Excerpts from a dataset:
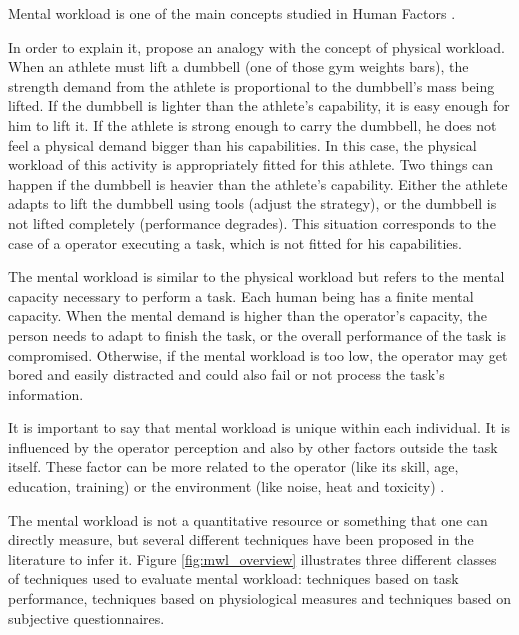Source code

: Mental workload is one of the main concepts studied in Human Factors \cite{stanton2004handbook}.

In order to explain it,  propose an analogy with the concept of physical workload. When an athlete must lift a dumbbell (one of those gym weights bars), the strength demand from the athlete is proportional to the dumbbell's mass being lifted. If the dumbbell is lighter than the athlete's capability, it is easy enough for him to lift it. If the athlete is strong enough to carry the dumbbell, he does not feel a physical demand bigger than his capabilities. In this case, the physical workload of this activity is appropriately fitted for this athlete. Two things can happen if the dumbbell is heavier than the athlete's capability. Either the athlete adapts to lift the dumbbell using tools (adjust the strategy), or the dumbbell is not lifted completely (performance degrades). This situation corresponds to the case of a operator executing a task, which is not fitted for his capabilities.

The mental workload is similar to the physical workload but refers to the mental capacity necessary to perform a task. Each human being has a finite mental capacity. When the mental demand is higher than the operator's capacity, the person needs to adapt to finish the task, or the overall performance of the task is compromised. Otherwise, if the mental workload is too low, the operator may get bored and easily distracted and could also fail or not process the task's information.

It is important to say that mental workload is unique within each individual. It is influenced by the operator perception and also by other factors outside the task itself. These factor can be more related to the operator (like its skill, age, education, training) or the environment (like noise, heat and toxicity)  \cite{cain2007review, fallahi2016effects, cardoso2012evaluation}.

The mental workload is not a quantitative resource or something that one can directly measure, but several different techniques have been proposed in the literature to infer it. Figure \ref{fig:mwl_overview} illustrates three different classes of techniques used to evaluate mental workload: techniques based on task performance, techniques based on physiological measures and techniques based on subjective questionnaires.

### Problem requirements
Set down exactly and only the lines from the start of the entries above through the line containing "In order to", both ends included, omitting the pictures.

### Task output
Source code

: Mental workload is one of the main concepts studied in Human Factors \cite{stanton2004handbook}.

In order to explain it,  propose an analogy with the concept of physical workload. When an athlete must lift a dumbbell (one of those gym weights bars), the strength demand from the athlete is proportional to the dumbbell's mass being lifted. If the dumbbell is lighter than the athlete's capability, it is easy enough for him to lift it. If the athlete is strong enough to carry the dumbbell, he does not feel a physical demand bigger than his capabilities. In this case, the physical workload of this activity is appropriately fitted for this athlete. Two things can happen if the dumbbell is heavier than the athlete's capability. Either the athlete adapts to lift the dumbbell using tools (adjust the strategy), or the dumbbell is not lifted completely (performance degrades). This situation corresponds to the case of a operator executing a task, which is not fitted for his capabilities.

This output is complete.